**INFORMATION PROVIDED**:
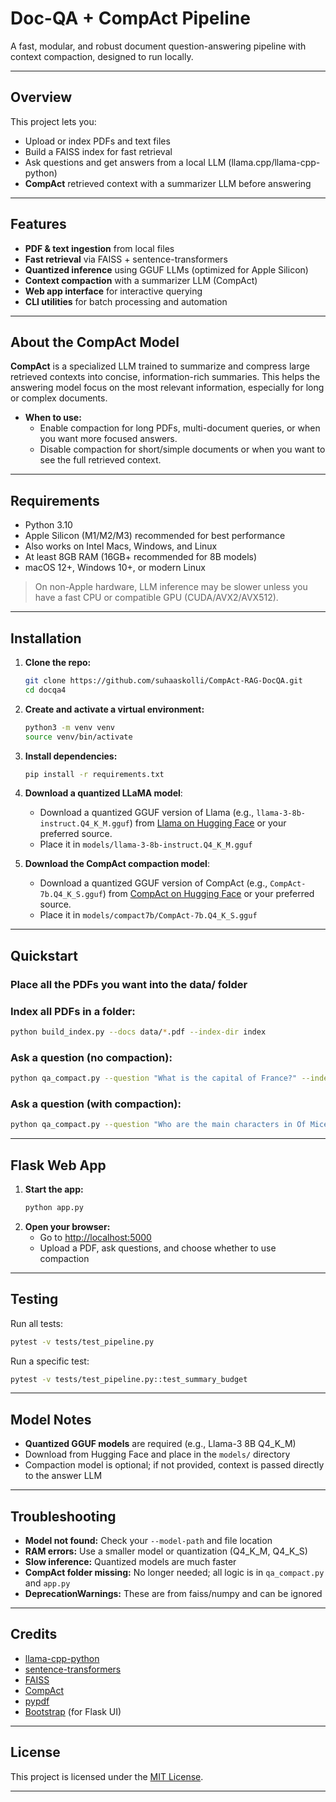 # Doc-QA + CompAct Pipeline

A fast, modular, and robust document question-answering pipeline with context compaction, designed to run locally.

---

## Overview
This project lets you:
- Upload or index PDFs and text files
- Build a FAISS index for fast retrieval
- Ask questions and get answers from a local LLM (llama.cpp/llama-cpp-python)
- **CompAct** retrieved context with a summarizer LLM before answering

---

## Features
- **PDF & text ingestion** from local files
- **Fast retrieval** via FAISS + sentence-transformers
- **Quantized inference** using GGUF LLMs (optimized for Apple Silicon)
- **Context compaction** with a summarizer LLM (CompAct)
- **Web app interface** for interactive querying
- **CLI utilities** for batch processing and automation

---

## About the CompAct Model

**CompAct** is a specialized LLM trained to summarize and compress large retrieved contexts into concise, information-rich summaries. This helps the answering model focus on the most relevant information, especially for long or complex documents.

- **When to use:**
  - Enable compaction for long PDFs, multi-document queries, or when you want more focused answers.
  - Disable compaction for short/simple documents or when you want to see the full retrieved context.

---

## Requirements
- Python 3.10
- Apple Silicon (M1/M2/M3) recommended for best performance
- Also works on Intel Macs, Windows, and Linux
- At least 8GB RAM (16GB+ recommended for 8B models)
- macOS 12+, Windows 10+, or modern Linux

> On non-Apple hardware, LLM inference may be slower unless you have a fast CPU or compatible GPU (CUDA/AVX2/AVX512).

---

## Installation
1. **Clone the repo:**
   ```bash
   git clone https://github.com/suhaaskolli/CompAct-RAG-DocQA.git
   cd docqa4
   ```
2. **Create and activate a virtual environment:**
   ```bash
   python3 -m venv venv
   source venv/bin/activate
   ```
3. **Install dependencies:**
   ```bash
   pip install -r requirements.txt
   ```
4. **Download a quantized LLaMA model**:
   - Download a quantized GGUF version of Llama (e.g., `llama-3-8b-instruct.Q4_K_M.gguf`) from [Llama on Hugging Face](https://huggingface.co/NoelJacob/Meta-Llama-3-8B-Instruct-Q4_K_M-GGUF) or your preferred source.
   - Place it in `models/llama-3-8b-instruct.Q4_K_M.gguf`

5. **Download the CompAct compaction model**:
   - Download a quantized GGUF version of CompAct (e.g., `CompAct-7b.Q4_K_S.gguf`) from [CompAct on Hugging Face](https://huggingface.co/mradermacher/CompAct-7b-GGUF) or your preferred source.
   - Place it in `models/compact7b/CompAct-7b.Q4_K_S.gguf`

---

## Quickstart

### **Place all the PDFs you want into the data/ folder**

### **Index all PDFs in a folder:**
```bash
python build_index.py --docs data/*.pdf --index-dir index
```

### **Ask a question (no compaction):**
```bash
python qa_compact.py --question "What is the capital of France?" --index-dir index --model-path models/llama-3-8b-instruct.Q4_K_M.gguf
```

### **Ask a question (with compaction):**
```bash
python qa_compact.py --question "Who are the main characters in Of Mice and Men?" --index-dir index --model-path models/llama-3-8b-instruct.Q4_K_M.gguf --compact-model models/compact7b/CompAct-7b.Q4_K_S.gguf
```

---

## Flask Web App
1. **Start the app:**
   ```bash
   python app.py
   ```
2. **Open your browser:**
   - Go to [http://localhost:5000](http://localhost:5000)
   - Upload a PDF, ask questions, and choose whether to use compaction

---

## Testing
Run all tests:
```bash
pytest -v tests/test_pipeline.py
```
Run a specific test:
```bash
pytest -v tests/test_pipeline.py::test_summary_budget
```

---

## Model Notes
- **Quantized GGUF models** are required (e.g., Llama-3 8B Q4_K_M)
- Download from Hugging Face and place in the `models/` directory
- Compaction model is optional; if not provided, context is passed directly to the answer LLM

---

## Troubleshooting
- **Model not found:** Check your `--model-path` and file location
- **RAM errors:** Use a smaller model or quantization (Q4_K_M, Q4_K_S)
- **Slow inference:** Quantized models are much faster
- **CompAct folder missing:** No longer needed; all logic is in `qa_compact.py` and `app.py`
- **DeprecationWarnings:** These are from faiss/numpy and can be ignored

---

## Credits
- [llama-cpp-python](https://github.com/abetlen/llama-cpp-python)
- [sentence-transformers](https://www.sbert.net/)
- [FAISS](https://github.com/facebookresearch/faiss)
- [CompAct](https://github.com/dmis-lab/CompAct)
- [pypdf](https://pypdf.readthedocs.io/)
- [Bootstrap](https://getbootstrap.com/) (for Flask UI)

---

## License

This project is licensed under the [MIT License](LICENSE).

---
* * *
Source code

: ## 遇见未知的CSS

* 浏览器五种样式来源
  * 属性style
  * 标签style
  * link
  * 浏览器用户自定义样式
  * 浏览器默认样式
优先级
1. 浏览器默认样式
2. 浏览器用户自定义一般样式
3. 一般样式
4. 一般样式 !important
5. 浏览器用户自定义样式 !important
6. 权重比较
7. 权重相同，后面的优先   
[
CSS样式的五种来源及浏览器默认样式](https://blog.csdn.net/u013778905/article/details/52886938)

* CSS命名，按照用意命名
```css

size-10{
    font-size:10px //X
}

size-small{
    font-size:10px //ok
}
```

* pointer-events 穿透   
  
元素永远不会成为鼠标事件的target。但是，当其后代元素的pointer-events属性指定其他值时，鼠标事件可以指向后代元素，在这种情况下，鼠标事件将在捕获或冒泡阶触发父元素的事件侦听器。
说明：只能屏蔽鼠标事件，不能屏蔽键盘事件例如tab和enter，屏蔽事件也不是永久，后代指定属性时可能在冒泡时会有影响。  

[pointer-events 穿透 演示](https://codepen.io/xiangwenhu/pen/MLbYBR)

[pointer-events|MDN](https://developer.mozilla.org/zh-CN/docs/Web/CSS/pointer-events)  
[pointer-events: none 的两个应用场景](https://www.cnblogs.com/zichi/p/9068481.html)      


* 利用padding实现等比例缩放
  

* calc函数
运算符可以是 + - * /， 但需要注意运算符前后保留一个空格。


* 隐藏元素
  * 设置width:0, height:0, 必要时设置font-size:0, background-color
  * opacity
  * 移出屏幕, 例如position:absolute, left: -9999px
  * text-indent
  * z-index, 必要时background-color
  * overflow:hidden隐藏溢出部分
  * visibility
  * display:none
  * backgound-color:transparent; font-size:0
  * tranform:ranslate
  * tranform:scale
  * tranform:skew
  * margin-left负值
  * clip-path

**DIRECTIONS FOR THIS TASK**: For the listing above, print only the lines starting at the line containing "### **Ask a question (with compaction):**" and ending at the line containing "- Go to [http://localhost:5000](http://localhost:5000)", exactly, both included.

**RESPONSE BELOW**:
### **Ask a question (with compaction):**
```bash
python qa_compact.py --question "Who are the main characters in Of Mice and Men?" --index-dir index --model-path models/llama-3-8b-instruct.Q4_K_M.gguf --compact-model models/compact7b/CompAct-7b.Q4_K_S.gguf
```

---

## Flask Web App
1. **Start the app:**
   ```bash
   python app.py
   ```
2. **Open your browser:**
   - Go to [http://localhost:5000](http://localhost:5000)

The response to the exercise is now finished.